What about the Lowe’s paint? I can’t find anything on that. Does it affect rarity or value?


----------



## pogobill (Jan 31, 2012)

I've seen one other blue on on the internet. Maybe it was this one!!


----------



## Dirichiii (Feb 20, 2021)

honestly makes me think it is one of one. I wonder...


----------



## Dirichiii (Feb 20, 2021)

its for sale in sc near me for $150, near me is upstate


----------



## Bob Driver (Nov 1, 2017)

*GOOD NEWS*
You're right, it may be kind of rare. I can tell you why it's that light blue, Google "Richard Petty Dynamark"..... It's probably worth $150, but bear in mind any kind of chassis parts are almost impossible to find.

*BAD NEWS*
At one time in the 70's, Dynamark was owned by AMF. If you're not familiar with AMF, they were the folks that nearly drove Harley Davidson into the ground (I mean even worse than now). Ask any Biker what they think of a mid-70's AMF Harley and be prepared for a string of bad words that would make a sailor blush.  

Dynamarks are rare because they built a cheap, POC mower, and nobody bought them. The only thing AMF ever built with the Harley Davidson logo on it that is worth collecting were their 3-wheeled golf carts. There's kind of a cult following on them and they are worth collecting......


----------



## dobenstine (May 9, 2021)

Dirichiii said:


> Can anyone help ID this mower? I would like to know more about it. All I know is it is a Dynamark 11/36. Original paint.
> View attachment 71245


Any interest in selling this? I am looking to purchase a blue Dynamark 11/36 or Lowe's 11/36 like this.


----------



## dobenstine (May 9, 2021)

Dirichiii said:


> its for sale in sc near me for $150, near me is upstate


I am looking to purchase this. Is it still for sale?


----------



## Dirichiii (Feb 20, 2021)

dobenstine said:


> I am looking to purchase this. Is it still for sale?


Possible, lemme check


----------



## Dirichiii (Feb 20, 2021)

dobenstine said:


> I am looking to purchase this. Is it still for sale?


I do not think so


----------



## dobenstine (May 9, 2021)

Dirichiii said:


> I do not think so


Crap. Ok thanks


----------



## BadNewzMowers (8 mo ago)

Dirichiii said:


> honestly makes me think it is one of one. I wonder...

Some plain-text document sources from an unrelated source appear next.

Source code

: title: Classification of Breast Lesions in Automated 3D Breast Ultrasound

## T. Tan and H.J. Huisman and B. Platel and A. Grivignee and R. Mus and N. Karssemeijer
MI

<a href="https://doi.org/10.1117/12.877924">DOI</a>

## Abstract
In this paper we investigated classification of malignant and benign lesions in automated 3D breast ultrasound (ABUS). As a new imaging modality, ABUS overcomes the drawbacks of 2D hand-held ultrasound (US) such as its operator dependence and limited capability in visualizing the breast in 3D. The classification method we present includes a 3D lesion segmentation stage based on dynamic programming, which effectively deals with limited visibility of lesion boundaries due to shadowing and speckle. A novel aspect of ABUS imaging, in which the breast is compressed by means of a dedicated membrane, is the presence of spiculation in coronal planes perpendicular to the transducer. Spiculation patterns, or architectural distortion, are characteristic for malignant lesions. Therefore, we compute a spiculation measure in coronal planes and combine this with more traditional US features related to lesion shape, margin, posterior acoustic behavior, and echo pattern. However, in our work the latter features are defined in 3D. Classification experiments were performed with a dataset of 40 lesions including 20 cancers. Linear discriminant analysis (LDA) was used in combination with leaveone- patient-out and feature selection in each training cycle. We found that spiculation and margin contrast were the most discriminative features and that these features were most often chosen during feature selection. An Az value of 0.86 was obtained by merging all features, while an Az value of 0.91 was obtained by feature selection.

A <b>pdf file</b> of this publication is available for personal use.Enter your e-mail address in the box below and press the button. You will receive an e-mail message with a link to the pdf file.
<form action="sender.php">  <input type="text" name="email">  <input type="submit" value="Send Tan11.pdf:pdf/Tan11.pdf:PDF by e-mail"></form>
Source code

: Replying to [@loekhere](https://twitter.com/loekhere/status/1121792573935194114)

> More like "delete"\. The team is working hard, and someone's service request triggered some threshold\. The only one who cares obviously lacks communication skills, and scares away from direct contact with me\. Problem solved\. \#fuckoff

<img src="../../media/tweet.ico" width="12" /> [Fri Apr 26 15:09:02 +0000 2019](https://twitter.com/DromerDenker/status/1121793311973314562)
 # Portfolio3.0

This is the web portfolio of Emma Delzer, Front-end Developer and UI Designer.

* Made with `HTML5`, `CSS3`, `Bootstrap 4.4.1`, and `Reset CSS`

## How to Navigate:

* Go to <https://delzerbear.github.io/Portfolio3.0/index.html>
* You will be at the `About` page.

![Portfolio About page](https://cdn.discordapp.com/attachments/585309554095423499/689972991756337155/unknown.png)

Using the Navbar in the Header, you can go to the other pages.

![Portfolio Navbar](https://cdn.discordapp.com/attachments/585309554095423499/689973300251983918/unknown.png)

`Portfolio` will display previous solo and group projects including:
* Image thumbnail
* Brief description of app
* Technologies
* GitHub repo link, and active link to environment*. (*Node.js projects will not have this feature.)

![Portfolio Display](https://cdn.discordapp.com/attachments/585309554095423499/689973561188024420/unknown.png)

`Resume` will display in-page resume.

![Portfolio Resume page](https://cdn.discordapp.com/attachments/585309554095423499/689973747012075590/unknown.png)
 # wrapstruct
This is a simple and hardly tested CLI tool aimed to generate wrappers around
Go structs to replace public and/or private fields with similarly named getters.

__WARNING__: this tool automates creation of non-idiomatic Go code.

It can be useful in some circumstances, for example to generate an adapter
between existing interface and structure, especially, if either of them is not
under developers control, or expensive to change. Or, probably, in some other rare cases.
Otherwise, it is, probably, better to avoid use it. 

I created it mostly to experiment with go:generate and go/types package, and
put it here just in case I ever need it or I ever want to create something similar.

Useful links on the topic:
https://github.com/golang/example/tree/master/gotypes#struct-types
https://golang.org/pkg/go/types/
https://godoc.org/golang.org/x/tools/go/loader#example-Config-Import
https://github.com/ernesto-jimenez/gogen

 if its one of one i have one identical to it here definitely not in mint condition by any means but identical


----------



## pogobill (Jan 31, 2012)

Then it must be one of two! LOL


----------



## Bob Driver (Nov 1, 2017)

Just the straight Lowes Dynamark is not something to get excited about..... They are about like Lowes selling Troybilts today. They were made by Dynamark, a Division of AMF, and they are a monumental POC mower that you can't get parts for any more.

The only one that is even remotely collectable is the "Richard Petty Dynamark". The only difference was the "Petty Dynamark" came with a different set of branding decals, so that quaint MS saying comes into play..... "Lipstick on a pig"


----------



## bOB dAVIS (Jan 7, 2019)

Dirichiii said:


> its for sale in sc near me for $150, near me is upstate


No Lowe’s has sold rebadged for years . Find the a vin plate most likely under the seat near the battery.


----------